Zusammen gehen wir alle zur Hintertür, die in Richtung Schrebergärten führt. Eine kleine überdachte Terrasse ist hinter der Tür, die dem nun schlimmeren Regen trotzt und die kleine Fläche trocken hält.
„Und sicher, dass uns hier niemand beobachtet?" frage ich unsicher Aura
„Es ist schon sehr sicher, denn wenn es regnet, kommt niemand hier her und da hinten die Straße, ist eine Schnellstraße, auf der keine Fußgänger langgehen. Die Chance, dass uns jemand sieht, ist also sehr gering. Du musst aber auch nicht anfangen. Oren, Iven? Ihr beide zuerst?"
Die Zwillinge nicken freudig, ziehen sich ihre Shirts aus und laufen raus in den Regen. Dieser lässt die Jungen schnell nass werden und Iven beginnt zu zählen:
„Eins"
„Aber nicht zu weit weglaufen und nimmt Mika gleich mit, ja?" ruft Aura den beiden noch zu und Iven verdreht die Augen: „Jaha... Zwei"
„Und drei!" ruft Oren und die beiden schütteln ihre Köpfe und ich sehe, dass ihre braunen-roten Haare immer länger werden. Die menschlichen Körper verschwinden und die Zwillinge werden zu zwei Pferden. Und zwar wirklich exakt gleichzeitig. Es ist atemberaubend, als wären die beiden so etwas wie Synchronschwimmer und ich beobachte die Wandlung mit offenem Mund.
Die beiden wiehern und rufen Mikas Namen, der hervortritt, aber unter der Überdachung stehen bleibt. Dieser nimmt seine Hände zusammen als würde er beten und kniet sich dann auf den Boden. Er braucht etwas länger für die Wandlung, da er ja wie ich noch ein Anfänger ist, aber nach ein paar Sekunden springt ein junges braunes Schaf den Zwillingen hinterher, welche ein paar Runden um die nebenstehenden Bäume laufen.

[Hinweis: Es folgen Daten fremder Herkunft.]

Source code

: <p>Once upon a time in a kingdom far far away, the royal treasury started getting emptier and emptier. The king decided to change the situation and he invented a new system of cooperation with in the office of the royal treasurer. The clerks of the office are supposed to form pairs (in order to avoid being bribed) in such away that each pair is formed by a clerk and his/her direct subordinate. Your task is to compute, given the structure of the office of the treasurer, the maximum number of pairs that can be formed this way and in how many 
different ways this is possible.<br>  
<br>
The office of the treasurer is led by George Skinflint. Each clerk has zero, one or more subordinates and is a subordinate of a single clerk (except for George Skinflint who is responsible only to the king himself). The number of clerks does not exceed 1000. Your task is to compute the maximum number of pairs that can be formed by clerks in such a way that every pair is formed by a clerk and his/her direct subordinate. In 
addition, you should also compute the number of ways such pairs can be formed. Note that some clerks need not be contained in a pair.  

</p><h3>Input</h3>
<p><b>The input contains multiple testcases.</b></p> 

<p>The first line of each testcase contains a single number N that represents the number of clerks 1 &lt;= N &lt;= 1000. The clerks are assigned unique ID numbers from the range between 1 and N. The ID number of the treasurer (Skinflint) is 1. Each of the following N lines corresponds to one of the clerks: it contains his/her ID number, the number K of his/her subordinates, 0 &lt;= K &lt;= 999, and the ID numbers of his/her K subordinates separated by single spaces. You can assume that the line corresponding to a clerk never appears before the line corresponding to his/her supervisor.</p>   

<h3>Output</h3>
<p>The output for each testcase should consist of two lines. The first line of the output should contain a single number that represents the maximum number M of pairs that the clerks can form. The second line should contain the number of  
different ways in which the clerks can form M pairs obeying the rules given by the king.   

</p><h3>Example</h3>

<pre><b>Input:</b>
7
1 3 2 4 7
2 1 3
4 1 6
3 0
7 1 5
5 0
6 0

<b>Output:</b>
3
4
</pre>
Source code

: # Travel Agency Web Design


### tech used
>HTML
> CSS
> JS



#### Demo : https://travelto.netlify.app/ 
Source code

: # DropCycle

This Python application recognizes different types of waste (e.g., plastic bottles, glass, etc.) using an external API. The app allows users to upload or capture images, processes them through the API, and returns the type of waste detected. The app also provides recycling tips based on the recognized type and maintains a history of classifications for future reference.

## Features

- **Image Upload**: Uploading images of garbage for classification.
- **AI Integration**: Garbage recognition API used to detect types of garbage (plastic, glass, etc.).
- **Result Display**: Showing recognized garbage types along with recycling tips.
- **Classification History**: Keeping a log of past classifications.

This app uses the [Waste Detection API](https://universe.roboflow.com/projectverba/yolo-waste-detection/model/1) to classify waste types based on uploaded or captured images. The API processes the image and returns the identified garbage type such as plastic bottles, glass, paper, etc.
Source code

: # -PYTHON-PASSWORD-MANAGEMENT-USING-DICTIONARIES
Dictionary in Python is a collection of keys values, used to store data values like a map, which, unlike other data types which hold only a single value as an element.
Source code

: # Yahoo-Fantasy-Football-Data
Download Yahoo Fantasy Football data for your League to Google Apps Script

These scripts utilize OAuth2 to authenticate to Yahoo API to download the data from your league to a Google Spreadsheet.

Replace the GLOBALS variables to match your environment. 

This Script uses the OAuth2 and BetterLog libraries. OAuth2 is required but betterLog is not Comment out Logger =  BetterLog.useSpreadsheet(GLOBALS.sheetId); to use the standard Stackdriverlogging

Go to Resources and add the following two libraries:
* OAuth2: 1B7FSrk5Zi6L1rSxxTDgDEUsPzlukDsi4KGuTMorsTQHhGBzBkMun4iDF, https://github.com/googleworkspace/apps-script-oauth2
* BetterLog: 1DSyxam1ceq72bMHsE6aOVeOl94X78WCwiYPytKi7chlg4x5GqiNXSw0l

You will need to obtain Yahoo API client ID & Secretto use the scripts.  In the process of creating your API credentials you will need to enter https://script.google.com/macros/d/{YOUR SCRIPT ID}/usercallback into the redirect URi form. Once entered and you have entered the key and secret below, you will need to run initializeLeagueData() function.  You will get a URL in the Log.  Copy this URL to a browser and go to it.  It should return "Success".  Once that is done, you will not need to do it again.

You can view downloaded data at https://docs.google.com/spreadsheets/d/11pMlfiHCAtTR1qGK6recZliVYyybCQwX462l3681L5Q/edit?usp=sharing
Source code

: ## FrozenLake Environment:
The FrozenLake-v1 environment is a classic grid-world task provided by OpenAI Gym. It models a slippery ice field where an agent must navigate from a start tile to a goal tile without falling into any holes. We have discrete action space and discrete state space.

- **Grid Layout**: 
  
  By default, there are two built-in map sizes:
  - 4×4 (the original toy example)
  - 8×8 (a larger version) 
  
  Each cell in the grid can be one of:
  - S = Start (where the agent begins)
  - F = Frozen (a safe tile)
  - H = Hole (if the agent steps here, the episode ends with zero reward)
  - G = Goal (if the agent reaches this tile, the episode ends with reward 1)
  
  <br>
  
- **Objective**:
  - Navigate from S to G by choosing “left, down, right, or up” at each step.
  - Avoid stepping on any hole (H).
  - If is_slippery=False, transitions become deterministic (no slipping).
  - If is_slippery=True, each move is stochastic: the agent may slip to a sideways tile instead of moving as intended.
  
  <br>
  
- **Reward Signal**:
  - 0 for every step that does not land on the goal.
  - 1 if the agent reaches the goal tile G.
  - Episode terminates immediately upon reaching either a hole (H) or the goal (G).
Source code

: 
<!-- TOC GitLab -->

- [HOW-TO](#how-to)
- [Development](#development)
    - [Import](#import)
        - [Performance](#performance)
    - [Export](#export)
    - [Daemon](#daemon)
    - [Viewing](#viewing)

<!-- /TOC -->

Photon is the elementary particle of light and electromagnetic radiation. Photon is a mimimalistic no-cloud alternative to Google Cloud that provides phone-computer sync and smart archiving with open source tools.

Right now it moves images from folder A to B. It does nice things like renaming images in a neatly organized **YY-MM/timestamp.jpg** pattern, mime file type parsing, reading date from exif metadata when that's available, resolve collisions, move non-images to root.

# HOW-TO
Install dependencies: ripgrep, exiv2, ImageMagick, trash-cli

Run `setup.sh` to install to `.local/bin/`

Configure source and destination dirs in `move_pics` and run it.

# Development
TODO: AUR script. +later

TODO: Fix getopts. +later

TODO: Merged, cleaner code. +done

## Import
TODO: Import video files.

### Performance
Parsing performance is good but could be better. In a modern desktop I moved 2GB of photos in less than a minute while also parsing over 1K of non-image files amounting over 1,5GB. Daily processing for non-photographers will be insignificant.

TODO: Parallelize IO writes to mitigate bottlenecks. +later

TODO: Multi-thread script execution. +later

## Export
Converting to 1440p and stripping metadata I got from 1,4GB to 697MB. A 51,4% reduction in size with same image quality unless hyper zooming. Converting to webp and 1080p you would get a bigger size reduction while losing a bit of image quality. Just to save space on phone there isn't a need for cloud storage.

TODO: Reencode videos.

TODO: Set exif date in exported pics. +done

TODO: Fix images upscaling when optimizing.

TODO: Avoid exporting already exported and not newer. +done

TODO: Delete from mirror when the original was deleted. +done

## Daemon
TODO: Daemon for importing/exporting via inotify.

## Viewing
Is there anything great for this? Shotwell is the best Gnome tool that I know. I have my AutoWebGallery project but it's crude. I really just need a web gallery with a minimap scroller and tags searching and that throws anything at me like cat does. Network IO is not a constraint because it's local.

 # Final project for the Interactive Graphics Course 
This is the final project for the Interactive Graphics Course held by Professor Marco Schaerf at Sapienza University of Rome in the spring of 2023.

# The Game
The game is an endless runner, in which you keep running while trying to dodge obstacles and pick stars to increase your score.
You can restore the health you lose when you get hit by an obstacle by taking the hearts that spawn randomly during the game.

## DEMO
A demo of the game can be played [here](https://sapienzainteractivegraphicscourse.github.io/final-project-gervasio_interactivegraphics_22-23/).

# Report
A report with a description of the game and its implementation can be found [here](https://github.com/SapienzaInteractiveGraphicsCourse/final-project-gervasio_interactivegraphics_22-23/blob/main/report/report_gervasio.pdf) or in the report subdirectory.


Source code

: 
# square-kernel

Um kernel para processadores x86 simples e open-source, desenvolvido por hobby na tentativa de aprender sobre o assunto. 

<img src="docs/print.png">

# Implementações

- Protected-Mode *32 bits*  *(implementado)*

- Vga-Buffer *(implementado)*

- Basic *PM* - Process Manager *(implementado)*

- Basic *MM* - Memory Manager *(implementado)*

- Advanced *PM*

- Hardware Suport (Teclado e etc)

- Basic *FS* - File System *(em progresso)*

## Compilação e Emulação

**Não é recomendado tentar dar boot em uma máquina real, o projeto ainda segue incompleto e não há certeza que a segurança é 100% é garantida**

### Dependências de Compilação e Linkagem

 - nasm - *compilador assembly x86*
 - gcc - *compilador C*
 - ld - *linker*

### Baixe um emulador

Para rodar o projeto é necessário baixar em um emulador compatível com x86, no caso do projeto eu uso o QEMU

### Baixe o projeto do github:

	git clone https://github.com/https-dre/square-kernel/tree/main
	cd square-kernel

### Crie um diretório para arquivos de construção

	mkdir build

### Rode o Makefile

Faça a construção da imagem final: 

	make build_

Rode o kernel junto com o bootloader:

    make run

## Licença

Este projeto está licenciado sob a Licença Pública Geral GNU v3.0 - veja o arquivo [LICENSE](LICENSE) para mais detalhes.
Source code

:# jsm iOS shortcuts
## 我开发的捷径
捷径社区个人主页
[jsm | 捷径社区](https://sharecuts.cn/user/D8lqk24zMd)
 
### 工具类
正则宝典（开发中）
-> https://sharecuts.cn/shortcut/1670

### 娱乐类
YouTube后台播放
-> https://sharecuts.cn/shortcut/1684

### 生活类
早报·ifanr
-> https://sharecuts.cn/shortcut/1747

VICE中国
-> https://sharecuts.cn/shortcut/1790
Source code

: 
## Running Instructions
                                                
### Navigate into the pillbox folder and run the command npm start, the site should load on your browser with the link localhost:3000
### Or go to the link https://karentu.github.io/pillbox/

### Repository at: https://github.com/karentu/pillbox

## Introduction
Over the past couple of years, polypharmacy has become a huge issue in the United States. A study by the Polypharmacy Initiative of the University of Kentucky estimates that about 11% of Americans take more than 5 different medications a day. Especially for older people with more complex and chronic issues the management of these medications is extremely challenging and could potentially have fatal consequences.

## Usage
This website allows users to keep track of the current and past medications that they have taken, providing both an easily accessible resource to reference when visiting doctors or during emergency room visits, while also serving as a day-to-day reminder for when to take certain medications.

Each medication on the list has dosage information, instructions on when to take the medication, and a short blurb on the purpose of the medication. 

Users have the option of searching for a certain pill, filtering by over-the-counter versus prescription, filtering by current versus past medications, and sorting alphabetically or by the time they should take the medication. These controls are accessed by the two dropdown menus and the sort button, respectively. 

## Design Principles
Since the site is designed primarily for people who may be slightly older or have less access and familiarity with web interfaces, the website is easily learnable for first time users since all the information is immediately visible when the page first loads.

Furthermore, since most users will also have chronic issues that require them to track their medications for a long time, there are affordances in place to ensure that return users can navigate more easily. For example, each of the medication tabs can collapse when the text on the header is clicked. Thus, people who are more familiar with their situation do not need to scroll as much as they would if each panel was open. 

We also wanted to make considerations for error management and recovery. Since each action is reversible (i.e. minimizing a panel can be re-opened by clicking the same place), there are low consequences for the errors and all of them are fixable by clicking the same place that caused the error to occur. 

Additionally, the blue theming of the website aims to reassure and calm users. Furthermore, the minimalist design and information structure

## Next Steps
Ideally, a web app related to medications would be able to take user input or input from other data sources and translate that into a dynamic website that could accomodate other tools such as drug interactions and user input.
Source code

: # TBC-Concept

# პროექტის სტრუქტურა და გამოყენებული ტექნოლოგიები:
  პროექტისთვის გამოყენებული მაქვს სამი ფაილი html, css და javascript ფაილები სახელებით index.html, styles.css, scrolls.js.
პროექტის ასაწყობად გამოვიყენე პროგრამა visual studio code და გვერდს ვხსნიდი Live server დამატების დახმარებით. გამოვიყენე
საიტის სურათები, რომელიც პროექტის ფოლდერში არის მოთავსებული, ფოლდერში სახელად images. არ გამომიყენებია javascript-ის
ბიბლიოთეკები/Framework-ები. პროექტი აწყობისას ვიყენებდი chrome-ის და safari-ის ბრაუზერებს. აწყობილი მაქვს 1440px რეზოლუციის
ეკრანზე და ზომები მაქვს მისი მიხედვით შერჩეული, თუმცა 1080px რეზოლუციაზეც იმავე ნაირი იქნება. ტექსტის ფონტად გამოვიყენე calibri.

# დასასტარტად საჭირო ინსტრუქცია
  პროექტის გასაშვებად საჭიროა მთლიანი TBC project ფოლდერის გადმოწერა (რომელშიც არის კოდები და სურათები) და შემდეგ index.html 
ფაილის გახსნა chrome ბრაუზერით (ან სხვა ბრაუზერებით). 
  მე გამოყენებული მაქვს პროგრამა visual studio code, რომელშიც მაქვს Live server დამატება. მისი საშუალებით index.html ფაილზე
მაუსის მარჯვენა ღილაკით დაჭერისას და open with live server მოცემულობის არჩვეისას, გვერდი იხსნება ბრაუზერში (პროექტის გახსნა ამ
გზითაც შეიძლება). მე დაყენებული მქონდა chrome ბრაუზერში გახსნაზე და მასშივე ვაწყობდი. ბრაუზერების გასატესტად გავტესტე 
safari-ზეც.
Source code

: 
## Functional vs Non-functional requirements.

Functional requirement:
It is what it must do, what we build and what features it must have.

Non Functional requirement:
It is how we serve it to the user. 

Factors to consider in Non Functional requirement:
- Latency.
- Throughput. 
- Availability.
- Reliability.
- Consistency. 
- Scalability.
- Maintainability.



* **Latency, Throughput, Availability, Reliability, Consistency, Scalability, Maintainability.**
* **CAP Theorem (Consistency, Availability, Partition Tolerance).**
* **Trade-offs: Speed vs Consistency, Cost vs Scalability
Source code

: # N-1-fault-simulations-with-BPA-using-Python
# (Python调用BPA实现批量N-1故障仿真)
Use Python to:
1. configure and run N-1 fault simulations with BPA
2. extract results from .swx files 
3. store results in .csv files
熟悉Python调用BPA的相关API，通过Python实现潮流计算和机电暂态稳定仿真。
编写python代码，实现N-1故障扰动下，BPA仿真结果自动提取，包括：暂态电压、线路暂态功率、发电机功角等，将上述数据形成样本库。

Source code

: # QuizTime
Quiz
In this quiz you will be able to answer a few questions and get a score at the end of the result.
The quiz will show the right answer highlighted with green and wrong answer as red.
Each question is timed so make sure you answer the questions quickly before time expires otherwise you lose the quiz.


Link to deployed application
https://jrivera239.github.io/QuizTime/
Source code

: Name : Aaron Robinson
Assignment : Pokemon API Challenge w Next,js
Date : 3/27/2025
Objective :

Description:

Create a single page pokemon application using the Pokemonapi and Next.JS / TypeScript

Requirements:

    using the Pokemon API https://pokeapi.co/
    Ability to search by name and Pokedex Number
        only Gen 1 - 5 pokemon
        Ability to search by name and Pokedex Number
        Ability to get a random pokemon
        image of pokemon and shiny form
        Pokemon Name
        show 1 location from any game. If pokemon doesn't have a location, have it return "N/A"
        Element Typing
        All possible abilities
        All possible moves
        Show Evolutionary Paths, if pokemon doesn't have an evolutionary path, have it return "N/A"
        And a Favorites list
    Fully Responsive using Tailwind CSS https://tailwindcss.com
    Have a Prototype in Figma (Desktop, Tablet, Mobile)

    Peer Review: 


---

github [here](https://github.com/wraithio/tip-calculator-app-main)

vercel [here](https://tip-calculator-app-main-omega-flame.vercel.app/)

Bei jedem Aufkommen der Hufe auf den Boden spritzt das Wasser auf und fast werden wir getroffen. Ich grinse, denn ich kann mir sehr gut vorstellen, dass das Absicht von Iven oder Oren war. Als nächstes tritt Ced vor, zwinkert mir zu, rennt los und mit einem Sprung in die Luft wandelt er sich in Sekundenschnelle in einen Fischadler.
„Angeber" sagen Juno und ich gleichzeitig und müssen beide lachen.
Währenddessen hat sich Vivien ebenfalls in eines ihrer Tiere, den Schwan gewandelt und fliegt Ced hinterher, der oben im Himmel kreist und Ausschau hält.
„Wer will als nächstes?" fragt Aura freundlich.
„Ich" sage ich und nervös, aber auch freudig, trete ich nach draußen unter die Überdachung und strecke Juno meinen Arm entgegen, die schon nach draußen in den Regen gelaufen ist.
Juno umgreift ihn und zieht mich kichernd in den Regen: „Juno!" rufe ich überrascht und lachend und mein Handtuch löst sich von den Haaren.
Jeder wandelt sich anders und ich finde es hier auf dem nassen Boden am einfachsten, deshalb knie ich mich hin und schließe meine Augen.
Dann bündele ich meine Energie, lasse das Feuer aufleben und es fließt durch meinen ganzen Körper. Mein Fell wächst und mein Körper verändert sich, sodass ich schneller als gedacht in meiner Luchsgestalt bin. Das Wandeln zusammen mit anderen Wandlern ist echt schön und fühlt sich viel einfacher an.
Ich drehe mich um und Aura ist die Einzige, die noch drinnen steht, denn Mandarin kommt als eleganter Schneeleopard auf uns zu.
Ein Schnurren entweicht mir, als ich die andere Raubkatze sehe und Mandarin lächelt erfreut. Ich reibe meinen Kopf an ihren und Juno schlingt ihre Arme sanft um meinen Körper.
So habe ich mir das Leben als Wandler vorgestellt: Frei und einfach wunderschön.